[What this task involves]: Would you count the lines in the entries below that contain "three"? Reply with the number only.

[Available data]:
────────────────────

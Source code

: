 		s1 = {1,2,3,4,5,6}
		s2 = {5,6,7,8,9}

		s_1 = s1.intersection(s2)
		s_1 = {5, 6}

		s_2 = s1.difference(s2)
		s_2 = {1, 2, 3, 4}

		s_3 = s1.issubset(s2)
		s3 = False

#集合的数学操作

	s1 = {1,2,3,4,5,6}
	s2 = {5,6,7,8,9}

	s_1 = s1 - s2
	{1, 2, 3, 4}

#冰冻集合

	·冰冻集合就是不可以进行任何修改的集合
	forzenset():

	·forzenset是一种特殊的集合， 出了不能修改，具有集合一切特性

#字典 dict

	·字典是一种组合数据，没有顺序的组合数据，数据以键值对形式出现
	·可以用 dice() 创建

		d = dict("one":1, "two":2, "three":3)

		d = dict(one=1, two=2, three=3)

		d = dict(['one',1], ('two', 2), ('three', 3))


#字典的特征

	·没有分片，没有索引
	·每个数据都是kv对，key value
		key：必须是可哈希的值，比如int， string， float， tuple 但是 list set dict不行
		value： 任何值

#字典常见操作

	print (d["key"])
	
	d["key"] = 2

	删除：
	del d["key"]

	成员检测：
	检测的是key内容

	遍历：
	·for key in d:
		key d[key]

────────────────────

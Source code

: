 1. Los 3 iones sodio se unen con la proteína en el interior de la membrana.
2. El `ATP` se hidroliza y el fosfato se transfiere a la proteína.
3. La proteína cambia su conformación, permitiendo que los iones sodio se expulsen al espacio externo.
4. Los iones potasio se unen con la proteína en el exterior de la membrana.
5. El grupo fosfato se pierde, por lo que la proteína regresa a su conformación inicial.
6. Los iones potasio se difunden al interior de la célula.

────────────────────

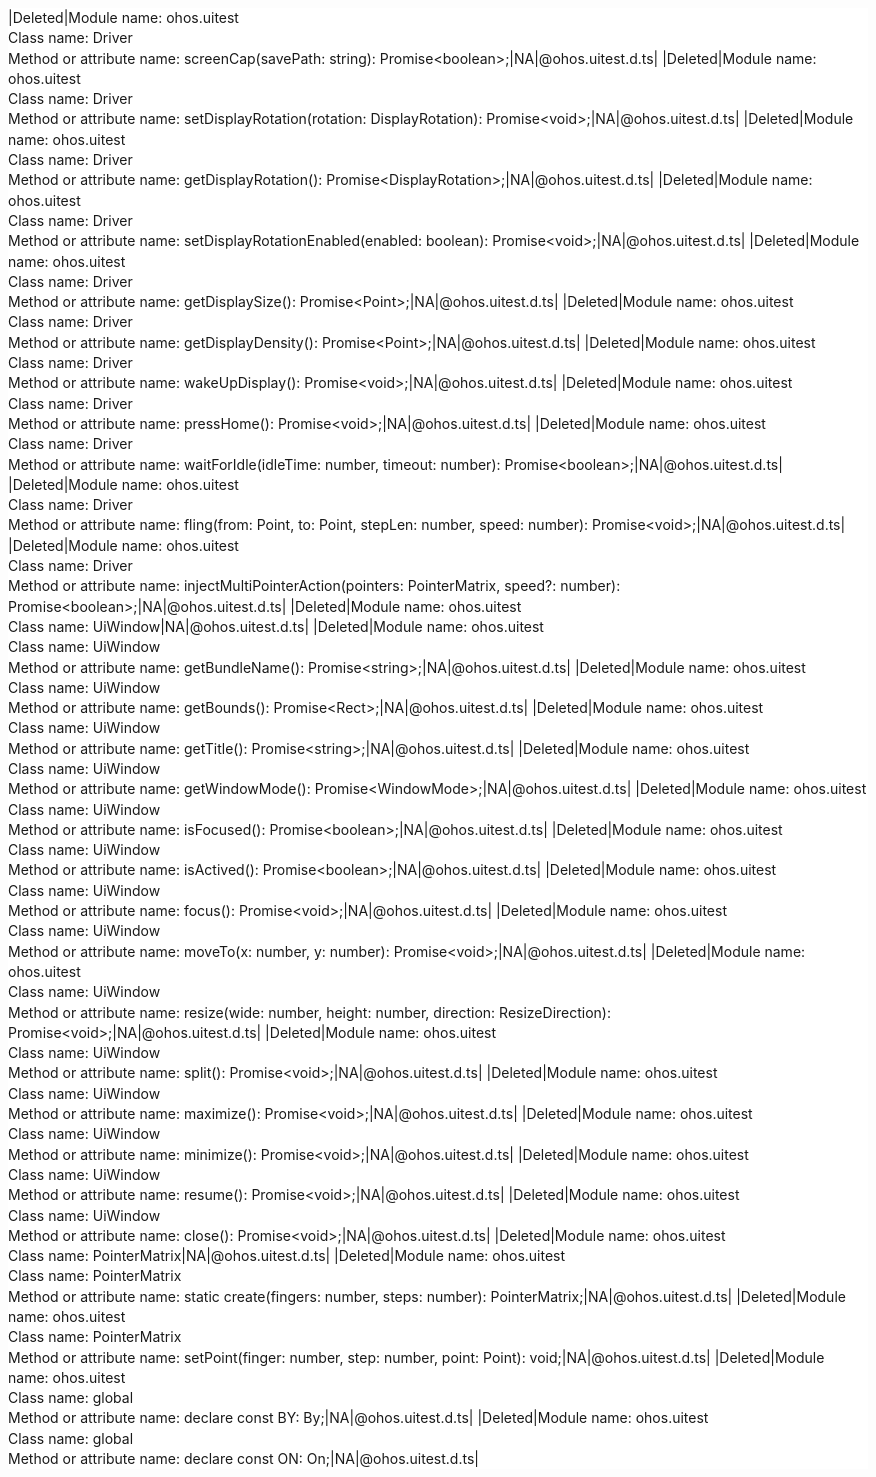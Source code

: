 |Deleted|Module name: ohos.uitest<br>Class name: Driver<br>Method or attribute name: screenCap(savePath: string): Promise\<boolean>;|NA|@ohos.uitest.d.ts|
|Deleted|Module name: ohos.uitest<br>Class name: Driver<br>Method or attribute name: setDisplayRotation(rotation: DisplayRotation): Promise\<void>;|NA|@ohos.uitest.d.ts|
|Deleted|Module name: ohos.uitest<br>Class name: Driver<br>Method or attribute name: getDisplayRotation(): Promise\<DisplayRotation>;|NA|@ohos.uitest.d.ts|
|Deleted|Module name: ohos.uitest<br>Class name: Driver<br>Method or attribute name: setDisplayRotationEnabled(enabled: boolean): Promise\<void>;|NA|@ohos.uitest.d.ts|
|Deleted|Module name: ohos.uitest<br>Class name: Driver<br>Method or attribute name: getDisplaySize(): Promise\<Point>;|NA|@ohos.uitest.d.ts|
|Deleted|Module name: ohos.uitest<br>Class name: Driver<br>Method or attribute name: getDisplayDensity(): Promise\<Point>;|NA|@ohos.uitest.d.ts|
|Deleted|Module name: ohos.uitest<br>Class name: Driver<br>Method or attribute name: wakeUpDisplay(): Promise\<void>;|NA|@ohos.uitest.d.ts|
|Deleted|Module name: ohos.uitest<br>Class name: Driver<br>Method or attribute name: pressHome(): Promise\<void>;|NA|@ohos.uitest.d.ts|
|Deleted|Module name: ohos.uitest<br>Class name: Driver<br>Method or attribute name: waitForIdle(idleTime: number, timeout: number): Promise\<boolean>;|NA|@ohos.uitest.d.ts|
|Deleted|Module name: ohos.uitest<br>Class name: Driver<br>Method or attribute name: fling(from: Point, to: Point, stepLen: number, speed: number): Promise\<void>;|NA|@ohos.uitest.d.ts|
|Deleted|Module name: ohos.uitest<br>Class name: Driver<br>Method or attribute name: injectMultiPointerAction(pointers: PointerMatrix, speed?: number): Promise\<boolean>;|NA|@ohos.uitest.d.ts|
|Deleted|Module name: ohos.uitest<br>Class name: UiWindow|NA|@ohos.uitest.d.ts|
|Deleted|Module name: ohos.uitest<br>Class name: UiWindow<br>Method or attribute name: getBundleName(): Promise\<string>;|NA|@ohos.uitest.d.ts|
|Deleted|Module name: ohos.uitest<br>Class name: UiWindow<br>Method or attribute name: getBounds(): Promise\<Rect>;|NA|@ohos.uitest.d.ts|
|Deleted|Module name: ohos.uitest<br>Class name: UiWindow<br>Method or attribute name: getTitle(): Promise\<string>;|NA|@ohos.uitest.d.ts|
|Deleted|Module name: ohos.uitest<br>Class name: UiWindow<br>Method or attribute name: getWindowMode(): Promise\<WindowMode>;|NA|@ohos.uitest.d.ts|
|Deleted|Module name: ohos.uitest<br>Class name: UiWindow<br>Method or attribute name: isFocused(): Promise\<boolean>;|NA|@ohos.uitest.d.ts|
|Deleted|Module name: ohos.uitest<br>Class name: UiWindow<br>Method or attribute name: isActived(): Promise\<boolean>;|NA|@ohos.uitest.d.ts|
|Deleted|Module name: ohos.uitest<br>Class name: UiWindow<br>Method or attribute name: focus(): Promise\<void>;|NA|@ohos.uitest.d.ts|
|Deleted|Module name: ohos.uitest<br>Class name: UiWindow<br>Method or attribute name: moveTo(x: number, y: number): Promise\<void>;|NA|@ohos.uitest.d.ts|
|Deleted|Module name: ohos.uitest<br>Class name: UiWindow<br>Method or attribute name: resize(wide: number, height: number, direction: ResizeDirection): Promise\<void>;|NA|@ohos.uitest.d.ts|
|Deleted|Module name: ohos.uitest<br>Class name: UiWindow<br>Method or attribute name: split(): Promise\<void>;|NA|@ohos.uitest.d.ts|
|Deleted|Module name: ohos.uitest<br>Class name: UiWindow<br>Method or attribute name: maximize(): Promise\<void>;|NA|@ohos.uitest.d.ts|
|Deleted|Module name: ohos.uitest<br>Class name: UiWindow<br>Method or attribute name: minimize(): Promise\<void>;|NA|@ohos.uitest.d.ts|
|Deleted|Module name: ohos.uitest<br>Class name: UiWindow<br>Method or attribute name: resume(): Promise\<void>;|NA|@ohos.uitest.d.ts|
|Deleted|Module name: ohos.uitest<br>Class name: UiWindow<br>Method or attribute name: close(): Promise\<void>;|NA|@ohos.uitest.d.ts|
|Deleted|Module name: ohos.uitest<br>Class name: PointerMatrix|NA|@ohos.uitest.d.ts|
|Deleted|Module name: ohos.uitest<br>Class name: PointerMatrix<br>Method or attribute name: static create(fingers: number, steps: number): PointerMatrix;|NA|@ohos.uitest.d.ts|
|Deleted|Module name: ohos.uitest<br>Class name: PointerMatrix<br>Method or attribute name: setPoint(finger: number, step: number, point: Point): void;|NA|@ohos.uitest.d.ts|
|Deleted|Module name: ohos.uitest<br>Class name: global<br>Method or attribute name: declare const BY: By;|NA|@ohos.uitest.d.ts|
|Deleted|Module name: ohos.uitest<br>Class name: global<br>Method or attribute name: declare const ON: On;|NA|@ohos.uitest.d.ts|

────────────────────

[Completed exercise]: 3